Two recent decisions of the United States Supreme Court control this case. They make it clear that the oath required by the second paragraph of section 3 of article XX of the California Constitution is invalid because it bars persons from public employment for a type of association that may not be proscribed consistently with First Amendment rights. These cases determine that the paragraph is invalid.

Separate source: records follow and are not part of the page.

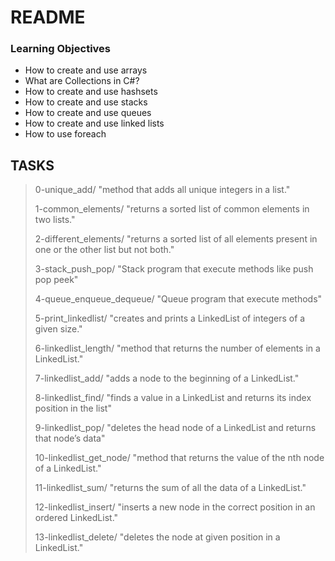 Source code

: #   README
### Learning Objectives
  - How to create and use arrays
  - What are Collections in C#?
  - How to create and use hashsets
  - How to create and use stacks
  - How to create and use queues
  - How to create and use linked lists
  - How to use foreach

  ## TASKS
  > 0-unique_add/ "method that adds all unique integers in a list."
  >
  > 1-common_elements/ "returns a sorted list of common elements in two lists."
  >
  > 2-different_elements/ "returns a sorted list of all elements present in one or the other list but not both."
  >
  > 3-stack_push_pop/ "Stack<string> program that execute methods like push pop peek"
  >
  > 4-queue_enqueue_dequeue/ "Queue<string> program that execute methods"
  >
  > 5-print_linkedlist/ "creates and prints a LinkedList of integers of a given size."
  >
  > 6-linkedlist_length/ "method that returns the number of elements in a LinkedList."
  >
  > 7-linkedlist_add/ "adds a node to the beginning of a LinkedList."
  > 
  > 8-linkedlist_find/ "finds a value in a LinkedList and returns its index position in the list"
  >
  > 9-linkedlist_pop/ "deletes the head node of a LinkedList and returns that node’s data"
  >
  > 10-linkedlist_get_node/ "method that returns the value of the nth node of a LinkedList." 
  >
  > 11-linkedlist_sum/ "returns the sum of all the data of a LinkedList."
  >
  > 12-linkedlist_insert/ "inserts a new node in the correct position in an ordered LinkedList."
  >
  > 13-linkedlist_delete/ "deletes the node at given position in a LinkedList."
  >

In Elfbrandt v. Russell, supra, 384 U.S. 11, 86 S.Ct. 1238, the oath had been interpreted by the Supreme Court of Arizona to proscribe knowing and willful membership in the Communist Party or any other organization having for one of its purposes the overthrow of the government of Arizona or any of its political subdivisions where the employee had knowledge of the unlawful purpose. The United States Supreme Court reasoned that quasi-political parties or other groups may embrace both legal and illegal aims (Scales v. United States, 367 U.S. 203, 229, 81 S.Ct. 1469, 6 L.Ed.2d 782); that in such a situation there is a danger that one in sympathy with the lawful aims of the organization, but not intending to accomplish them by violence, might be punished for his lawful adherence to lawful and constitutionally protected purposes (Noto v. [68 Cal.2d 23] United States, 367 U.S. 290, 299--300, 81 S.Ct. 1517, 6 L.Ed.2d 836); and that, since nothing in the Arizona oath or its construction excluded association by one who does not subscribe to the organization's unlawful purpose (cf. Aptheker v. Secretary of State, 378 U.S. 500, 84 S.Ct. 1659, 12 L.Ed.2d 992), the oath was invalid. (Elfbrandt v. Russell, supra, 384 U.S. at pp. 15--16, 86 S.Ct. 1238.)

The United States Supreme Court also pointed out that persons who join an organization but do not share in its unlawful activities pose no threat either as citizens or as public employees, that a law which applies to membership without the specific intent to further the illegal aims of the organization infringes unnecessarily on protected freedoms and rests on the doctrine of guilt by...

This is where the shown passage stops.